Stessi protagonisti, stesse prassi spregiudicate, stessa abilità manovriera nell’operare in quella zona grigia tra malaffare e cattiva politica.
Eppure qualcosa è cambiato.
Nel 1992 era oggettivamente indiscutibile che il sistema corruttivo fosse al servizio del finanziamento della politica: dei partiti, e delle loro correnti (soprattutto). Siccome i mariuoli hanno le dita appiccicose, qualcosa restava anche a loro.
Oggi, invece, è opinione diffusa che il sistema corruttivo sia al servizio di interessi privati e personalissimi.
I partiti non ci sono più, mentre i mariuoli – a volte “a lunga conservazione”, come nel caso di Frigerio e Greganti – ci sono ancora. Vivono e lottano, più contro che insieme a noi. Parrebbe quasi un problema di antropologia culturale. Come negli studi di Lombroso, alcuni sarebbero addirittura mariuoli incorreggibili, soggetti ad una inesorabile coazione a ripetere.

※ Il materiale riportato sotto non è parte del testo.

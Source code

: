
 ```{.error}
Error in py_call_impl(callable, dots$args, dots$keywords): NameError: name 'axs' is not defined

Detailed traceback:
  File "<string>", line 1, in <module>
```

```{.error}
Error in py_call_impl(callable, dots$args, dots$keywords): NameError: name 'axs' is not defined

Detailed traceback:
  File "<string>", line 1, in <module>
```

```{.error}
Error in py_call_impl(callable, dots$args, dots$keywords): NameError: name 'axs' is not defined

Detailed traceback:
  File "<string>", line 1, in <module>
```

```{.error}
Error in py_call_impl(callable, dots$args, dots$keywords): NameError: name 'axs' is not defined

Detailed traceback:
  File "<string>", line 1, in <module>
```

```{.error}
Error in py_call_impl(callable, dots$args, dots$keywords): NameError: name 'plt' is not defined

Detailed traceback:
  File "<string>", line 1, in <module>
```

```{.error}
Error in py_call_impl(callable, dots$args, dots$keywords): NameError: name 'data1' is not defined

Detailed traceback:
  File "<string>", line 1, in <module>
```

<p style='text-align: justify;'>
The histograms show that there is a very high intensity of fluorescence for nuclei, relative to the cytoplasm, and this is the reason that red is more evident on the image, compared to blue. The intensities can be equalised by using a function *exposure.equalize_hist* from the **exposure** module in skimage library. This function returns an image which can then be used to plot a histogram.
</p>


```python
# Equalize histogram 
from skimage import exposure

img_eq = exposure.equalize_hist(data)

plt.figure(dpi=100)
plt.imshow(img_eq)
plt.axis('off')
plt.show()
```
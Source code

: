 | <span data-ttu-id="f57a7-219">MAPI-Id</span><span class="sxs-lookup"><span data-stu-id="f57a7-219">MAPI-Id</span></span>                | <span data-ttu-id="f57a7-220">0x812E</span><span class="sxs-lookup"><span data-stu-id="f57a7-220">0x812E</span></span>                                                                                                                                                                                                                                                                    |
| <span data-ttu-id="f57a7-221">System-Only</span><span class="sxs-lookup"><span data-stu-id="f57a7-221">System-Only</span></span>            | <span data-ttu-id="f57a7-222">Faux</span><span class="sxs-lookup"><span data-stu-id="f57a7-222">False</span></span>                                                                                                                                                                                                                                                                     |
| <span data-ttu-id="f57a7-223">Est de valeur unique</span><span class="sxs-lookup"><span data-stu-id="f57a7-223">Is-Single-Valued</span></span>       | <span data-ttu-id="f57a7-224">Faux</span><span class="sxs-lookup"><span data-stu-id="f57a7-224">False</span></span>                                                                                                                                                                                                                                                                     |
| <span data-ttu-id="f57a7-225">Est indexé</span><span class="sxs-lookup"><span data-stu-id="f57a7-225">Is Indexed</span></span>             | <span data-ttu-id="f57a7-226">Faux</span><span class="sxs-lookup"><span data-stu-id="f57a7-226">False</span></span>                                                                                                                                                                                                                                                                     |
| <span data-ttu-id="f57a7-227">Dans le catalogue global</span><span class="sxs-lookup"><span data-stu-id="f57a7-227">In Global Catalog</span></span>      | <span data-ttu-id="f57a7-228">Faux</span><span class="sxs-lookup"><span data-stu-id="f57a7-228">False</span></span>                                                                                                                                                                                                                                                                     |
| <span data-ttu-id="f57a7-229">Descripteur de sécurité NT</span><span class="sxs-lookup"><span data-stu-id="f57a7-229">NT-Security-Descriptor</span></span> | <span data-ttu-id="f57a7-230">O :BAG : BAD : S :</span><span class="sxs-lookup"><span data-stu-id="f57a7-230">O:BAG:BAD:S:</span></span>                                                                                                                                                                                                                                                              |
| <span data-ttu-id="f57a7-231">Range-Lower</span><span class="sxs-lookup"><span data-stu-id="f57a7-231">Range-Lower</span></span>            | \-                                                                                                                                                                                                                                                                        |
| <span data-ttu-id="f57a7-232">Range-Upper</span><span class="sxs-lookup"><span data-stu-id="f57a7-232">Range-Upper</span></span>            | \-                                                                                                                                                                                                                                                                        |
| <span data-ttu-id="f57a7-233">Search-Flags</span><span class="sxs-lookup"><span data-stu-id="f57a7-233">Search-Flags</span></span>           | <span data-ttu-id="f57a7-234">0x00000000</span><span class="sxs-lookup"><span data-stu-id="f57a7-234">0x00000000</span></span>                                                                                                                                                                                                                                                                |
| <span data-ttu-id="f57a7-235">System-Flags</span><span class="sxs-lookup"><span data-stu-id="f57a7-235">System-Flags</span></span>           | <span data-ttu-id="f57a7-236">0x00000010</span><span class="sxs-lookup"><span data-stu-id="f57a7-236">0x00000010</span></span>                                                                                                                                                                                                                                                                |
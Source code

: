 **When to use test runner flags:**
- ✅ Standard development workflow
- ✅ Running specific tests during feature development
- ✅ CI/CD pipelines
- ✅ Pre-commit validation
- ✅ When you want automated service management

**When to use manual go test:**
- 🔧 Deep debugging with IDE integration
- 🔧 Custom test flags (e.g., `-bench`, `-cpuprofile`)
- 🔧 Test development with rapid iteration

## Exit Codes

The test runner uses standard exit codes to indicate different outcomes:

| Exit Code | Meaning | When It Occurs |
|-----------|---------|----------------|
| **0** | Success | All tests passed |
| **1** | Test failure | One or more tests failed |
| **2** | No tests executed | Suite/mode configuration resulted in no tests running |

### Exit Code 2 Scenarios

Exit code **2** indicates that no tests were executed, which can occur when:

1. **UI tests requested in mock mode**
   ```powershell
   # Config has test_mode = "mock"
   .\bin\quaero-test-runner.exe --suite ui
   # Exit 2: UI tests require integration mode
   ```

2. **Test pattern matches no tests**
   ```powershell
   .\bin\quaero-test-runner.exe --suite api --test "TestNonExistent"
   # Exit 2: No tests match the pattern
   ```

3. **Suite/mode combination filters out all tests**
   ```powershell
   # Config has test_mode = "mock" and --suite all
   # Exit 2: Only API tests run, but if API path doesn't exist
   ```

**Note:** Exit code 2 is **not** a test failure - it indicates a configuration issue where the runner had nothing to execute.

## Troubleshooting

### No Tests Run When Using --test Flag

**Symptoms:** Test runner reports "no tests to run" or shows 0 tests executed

Per fortuna, ogni tanto qualcuno di loro viene preso e messo nelle condizioni di non nuocere. E tutti noi possiamo tornare a vivere felici e contenti.
In fondo, era chiaro a tutti che, una volta abbattuto il Cinghialone e ridotta ai minimi termini quell’organizzazione criminale che rispondeva al nome di Partito Socialista Italiano, l’Italia sarebbe tornata un tempio di democrazia e di trasparenza.
O no?
Purtroppo, no.
E’ vero: i mariuoli ci sono ancora, e i partiti non ci sono più. Ma non per questo i mariuoli di oggi sono dei “ronin”, dei samurai senza padrone, al servizio solo di loro stessi. Vero: i partiti non ci sono più, ridotti a sommatorie di comitati elettorali, privati di risorse finanziarie e organizzative, svuotati di significato nella loro vita democratica. Ma sono stati sostituiti da veri e propri conglomerati di potere affaristico-politico-elettorale, che si alimentano proprio con i proventi della corruzione.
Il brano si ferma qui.